Paper PS-MoA8
Challenges of 3D NAND Staircase Patterning Process

Monday, November 10, 2014, 4:20 pm, Room 308

NAND memory microfabrication is at the transition point to vertical structures. A variety of 3D NAND device designs have been reported, such as bit cost scalable (BiCS) and terabit cell array transistor (TCAT). Despite the difference in the structures and operational mechanisms of 3D NAND devices, the microfabrication processes share a common first step, the formation of the landing pads for the control gate via contacts. The “staircase” of pad landings is realized by alternating film etching and resist trimming. To ensure high yield, the registration for the vias must be ensured by the insitu staircase patterning process with CD uniformity being the most critical figure of merit for desired yield. CD uniformity is most sensitive to the resist trimming process and is controlled by plasma distribution and electrostatic chuck temperatures.
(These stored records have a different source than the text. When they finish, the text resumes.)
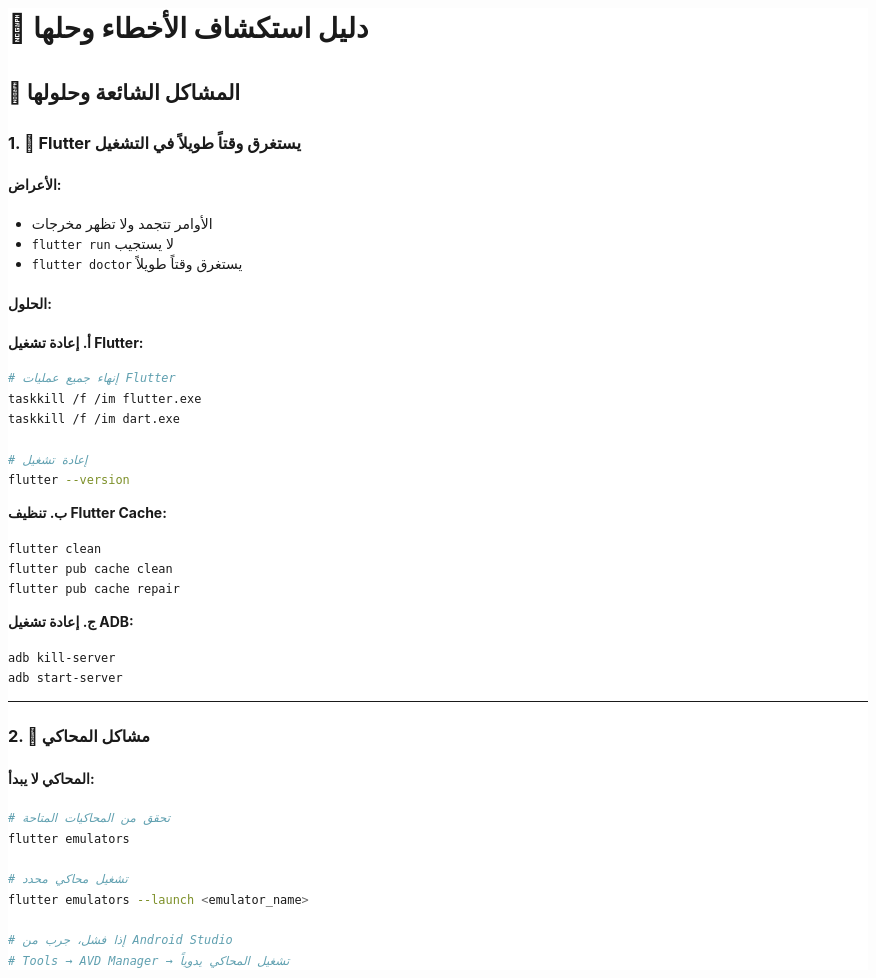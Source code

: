 # 🔧 دليل استكشاف الأخطاء وحلها

## 🚨 المشاكل الشائعة وحلولها

### **1. 🐌 Flutter يستغرق وقتاً طويلاً في التشغيل**

#### **الأعراض:**
- الأوامر تتجمد ولا تظهر مخرجات
- `flutter run` لا يستجيب
- `flutter doctor` يستغرق وقتاً طويلاً

#### **الحلول:**

**أ. إعادة تشغيل Flutter:**
```bash
# إنهاء جميع عمليات Flutter
taskkill /f /im flutter.exe
taskkill /f /im dart.exe

# إعادة تشغيل
flutter --version
```

**ب. تنظيف Flutter Cache:**
```bash
flutter clean
flutter pub cache clean
flutter pub cache repair
```

**ج. إعادة تشغيل ADB:**
```bash
adb kill-server
adb start-server
```

---

### **2. 📱 مشاكل المحاكي**

#### **المحاكي لا يبدأ:**
```bash
# تحقق من المحاكيات المتاحة
flutter emulators

# تشغيل محاكي محدد
flutter emulators --launch <emulator_name>

# إذا فشل، جرب من Android Studio
# Tools → AVD Manager → تشغيل المحاكي يدوياً
```
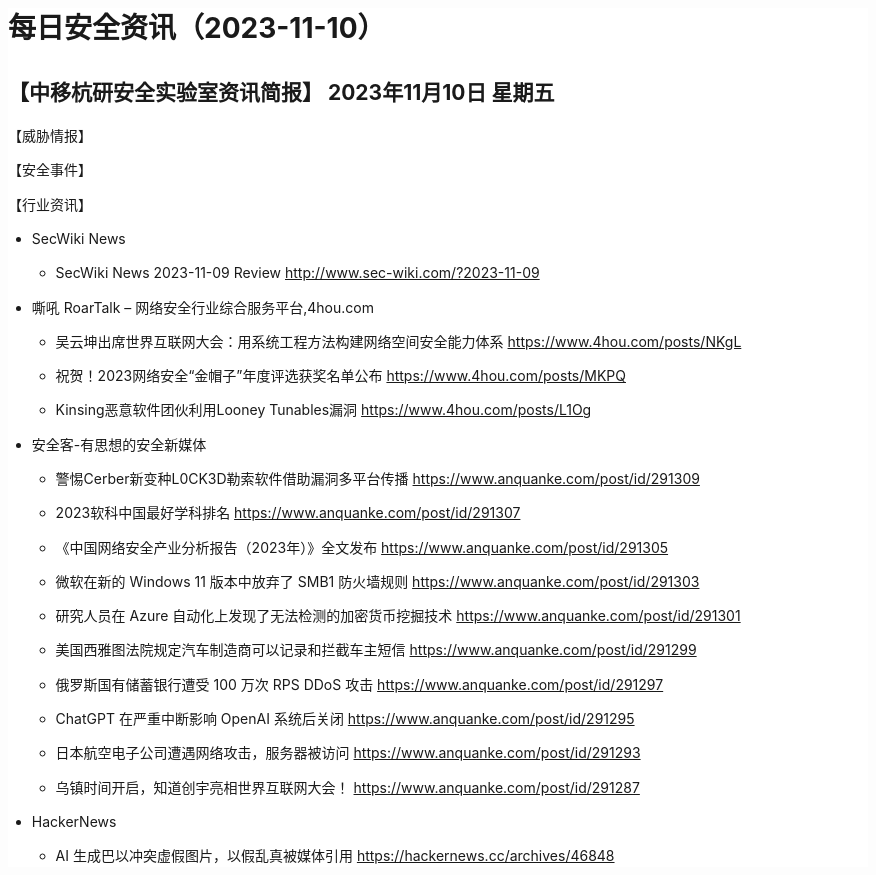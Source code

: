 # 每日安全资讯（2023-11-10）

【中移杭研安全实验室资讯简报】
2023年11月10日 星期五
---------------------------
【威胁情报】

【安全事件】

【行业资讯】

- SecWiki News
  - SecWiki News 2023-11-09 Review
http://www.sec-wiki.com/?2023-11-09

- 嘶吼 RoarTalk – 网络安全行业综合服务平台,4hou.com
  - 吴云坤出席世界互联网大会：用系统工程方法构建网络空间安全能力体系
https://www.4hou.com/posts/NKgL

  - 祝贺！2023网络安全“金帽子”年度评选获奖名单公布
https://www.4hou.com/posts/MKPQ

  - Kinsing恶意软件团伙利用Looney Tunables漏洞
https://www.4hou.com/posts/L1Og

- 安全客-有思想的安全新媒体
  - 警惕Cerber新变种L0CK3D勒索软件借助漏洞多平台传播
https://www.anquanke.com/post/id/291309

  - 2023软科中国最好学科排名
https://www.anquanke.com/post/id/291307

  - 《中国网络安全产业分析报告（2023年）》全文发布
https://www.anquanke.com/post/id/291305

  - 微软在新的 Windows 11 版本中放弃了 SMB1 防火墙规则
https://www.anquanke.com/post/id/291303

  - 研究人员在 Azure 自动化上发现了无法检测的加密货币挖掘技术
https://www.anquanke.com/post/id/291301

  - 美国西雅图法院规定汽车制造商可以记录和拦截车主短信
https://www.anquanke.com/post/id/291299

  - 俄罗斯国有储蓄银行遭受 100 万次 RPS DDoS 攻击
https://www.anquanke.com/post/id/291297

  - ChatGPT 在严重中断影响 OpenAI 系统后关闭
https://www.anquanke.com/post/id/291295

  - 日本航空电子公司遭遇网络攻击，服务器被访问
https://www.anquanke.com/post/id/291293

  - 乌镇时间开启，知道创宇亮相世界互联网大会！
https://www.anquanke.com/post/id/291287

- HackerNews
  - AI 生成巴以冲突虚假图片，以假乱真被媒体引用
https://hackernews.cc/archives/46848
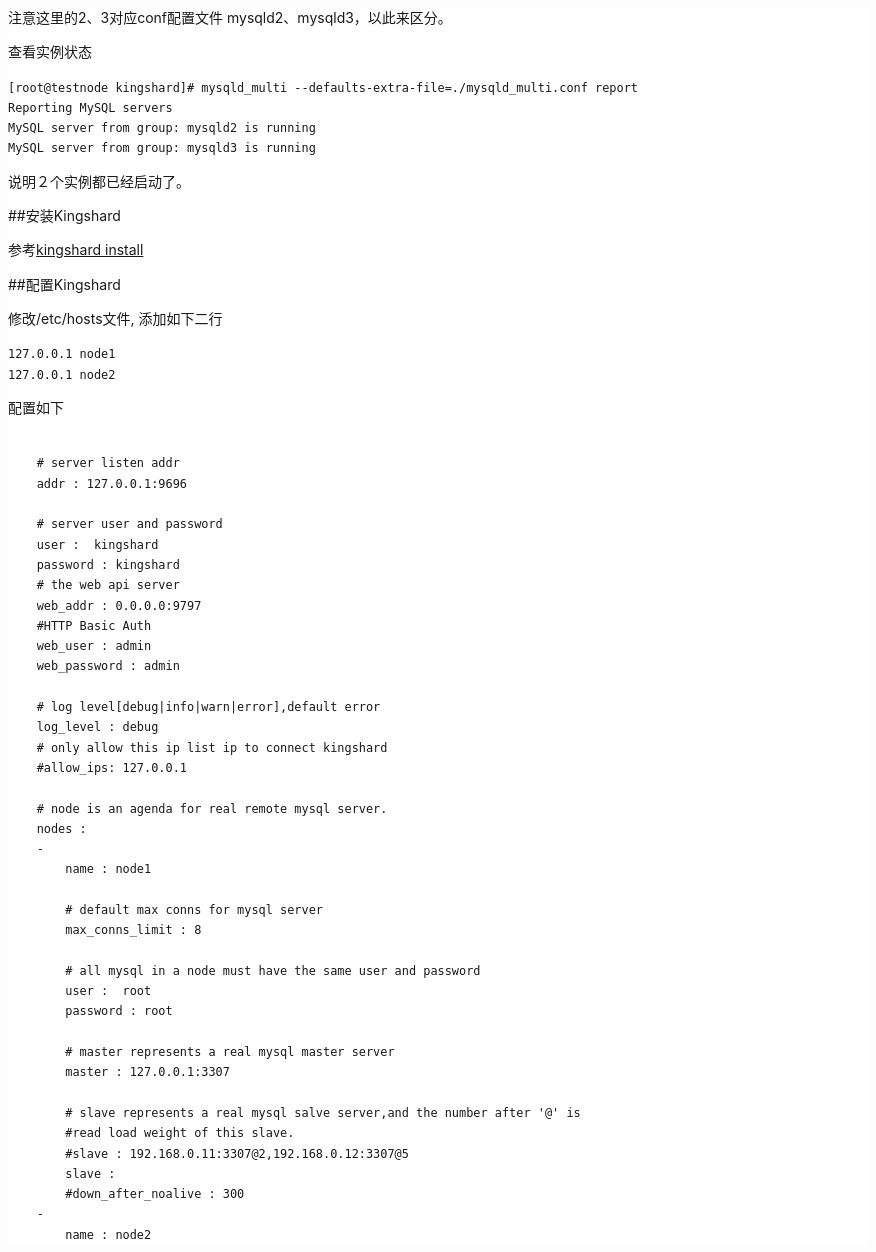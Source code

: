 
注意这里的2、3对应conf配置文件 mysqld2、mysqld3，以此来区分。


查看实例状态

    [root@testnode kingshard]# mysqld_multi --defaults-extra-file=./mysqld_multi.conf report
    Reporting MySQL servers
    MySQL server from group: mysqld2 is running
    MySQL server from group: mysqld3 is running

说明２个实例都已经启动了。

##安装Kingshard

参考[kingshard install](https://github.com/doumadou/qiwenilli/kingshard/blob/master/doc/KingDoc/kingshard_install_document.md)

##配置Kingshard

修改/etc/hosts文件, 添加如下二行

    127.0.0.1 node1
    127.0.0.1 node2



配置如下

```

    # server listen addr
    addr : 127.0.0.1:9696

    # server user and password
    user :  kingshard
    password : kingshard
	# the web api server
    web_addr : 0.0.0.0:9797
    #HTTP Basic Auth
    web_user : admin
    web_password : admin

    # log level[debug|info|warn|error],default error
    log_level : debug
    # only allow this ip list ip to connect kingshard
    #allow_ips: 127.0.0.1

    # node is an agenda for real remote mysql server.
    nodes :
    -
        name : node1

        # default max conns for mysql server
        max_conns_limit : 8

        # all mysql in a node must have the same user and password
        user :  root
        password : root

        # master represents a real mysql master server
        master : 127.0.0.1:3307

        # slave represents a real mysql salve server,and the number after '@' is
        #read load weight of this slave.
        #slave : 192.168.0.11:3307@2,192.168.0.12:3307@5
        slave :
        #down_after_noalive : 300
    -
        name : node2
```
Local CD non-uniformity may originate from microloading effect or asymmetry impact, and the approaches to improve the local CD uniformity focus on mitigating loading and reducing the asymmetry with process and hardware development, that are also supported by quantitative modeling results. Early versions of the staircase patterning process resulted in low throughput due to multiple resist trimming steps. High throughput is required to reduce the cost of fabrication. Power, flow, and pressure are effective knobs in improving the resist trimming rate. Reducing the gas transition time and using continuous plasma between different gas has also proven effective for further improving throughput. Challenges and progress for 3D NAND staircase patterning process will be discussed, and innovative hardware and process solutions will also be presented.